**Task directions**
All pictures are to be excluded when the data below is output verbatim.

**Data for the task**
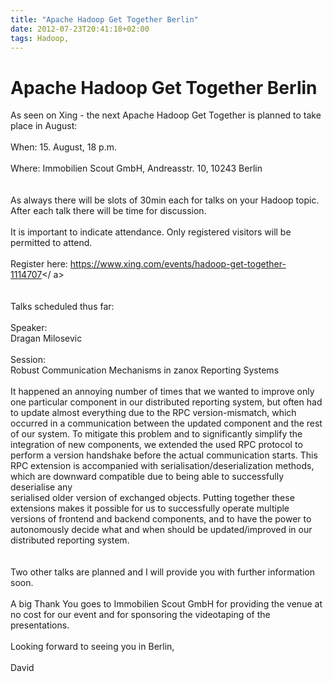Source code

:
 ```yaml
---
title: "Apache Hadoop Get Together Berlin"
date: 2012-07-23T20:41:18+02:00
tags: Hadoop,
---
```


# Apache Hadoop Get Together Berlin


As seen on Xing - the next Apache Hadoop Get Together is planned to take place in August:<br><br>When: 15. August, 18 
p.m. <br><br>Where: Immobilien Scout GmbH, Andreasstr. 10, 10243 Berlin <br><br><br>As always there will be slots of 
30min each for talks on your Hadoop topic. After each talk there will be time for discussion. <br><br>It is important 
to indicate attendance. Only registered visitors will be permitted to attend. <br><br>Register here: <a 
href="https://www.xing.com/events/hadoop-get-together-1114707">https://www.xing.com/events/hadoop-get-together-1114707</
a><br><br><br>Talks scheduled thus far: <br><br>Speaker: <br>Dragan Milosevic <br><br>Session: <br>Robust Communication 
Mechanisms in zanox Reporting Systems <br><br>It happened an annoying number of times that we wanted to improve only 
one particular component in our distributed reporting system, but often had to update almost everything due to the RPC 
version-mismatch, which occurred in a communication between the updated component and the rest of our system. To 
mitigate this problem and to significantly simplify the integration of new components, we extended the used RPC 
protocol to perform a version handshake before the actual communication starts. This RPC extension is accompanied with 
serialisation/deserialization methods, which are downward compatible due to being able to successfully deserialise any 
<br>serialised older version of exchanged objects. Putting together these extensions makes it possible for us to 
successfully operate multiple versions of frontend and backend components, and to have the power to autonomously decide 
what and when should be updated/improved in our distributed reporting system. <br><br><br>Two other talks are planned 
and I will provide you with further information soon. <br><br>A big Thank You goes to Immobilien Scout GmbH for 
providing the venue at no cost for our event and for sponsoring the videotaping of the presentations. <br><br>Looking 
forward to seeing you in Berlin, <br><br>David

**Output of the exercise**
Source code

:
 ```yaml
---
title: "Apache Hadoop Get Together Berlin"
date: 2012-07-23T20:41:18+02:00
tags: Hadoop,
---
```


# Apache Hadoop Get Together Berlin


As seen on Xing - the next Apache Hadoop Get Together is planned to take place in August:<br><br>When: 15. August, 18 
p.m. <br><br>Where: Immobilien Scout GmbH, Andreasstr. 10, 10243 Berlin <br><br><br>As always there will be slots of 
30min each for talks on your Hadoop topic. After each talk there will be time for discussion. <br><br>It is important 
to indicate attendance. Only registered visitors will be permitted to attend. <br><br>Register here: <a 
href="https://www.xing.com/events/hadoop-get-together-1114707">https://www.xing.com/events/hadoop-get-together-1114707</
a><br><br><br>Talks scheduled thus far: <br><br>Speaker: <br>Dragan Milosevic <br><br>Session: <br>Robust Communication 
Mechanisms in zanox Reporting Systems <br><br>It happened an annoying number of times that we wanted to improve only 
one particular component in our distributed reporting system, but often had to update almost everything due to the RPC 
version-mismatch, which occurred in a communication between the updated component and the rest of our system. To 
mitigate this problem and to significantly simplify the integration of new components, we extended the used RPC 
protocol to perform a version handshake before the actual communication starts. This RPC extension is accompanied with 
serialisation/deserialization methods, which are downward compatible due to being able to successfully deserialise any 
<br>serialised older version of exchanged objects. Putting together these extensions makes it possible for us to 
successfully operate multiple versions of frontend and backend components, and to have the power to autonomously decide 
what and when should be updated/improved in our distributed reporting system. <br><br><br>Two other talks are planned 
and I will provide you with further information soon. <br><br>A big Thank You goes to Immobilien Scout GmbH for 
providing the venue at no cost for our event and for sponsoring the videotaping of the presentations. <br><br>Looking 
forward to seeing you in Berlin, <br><br>David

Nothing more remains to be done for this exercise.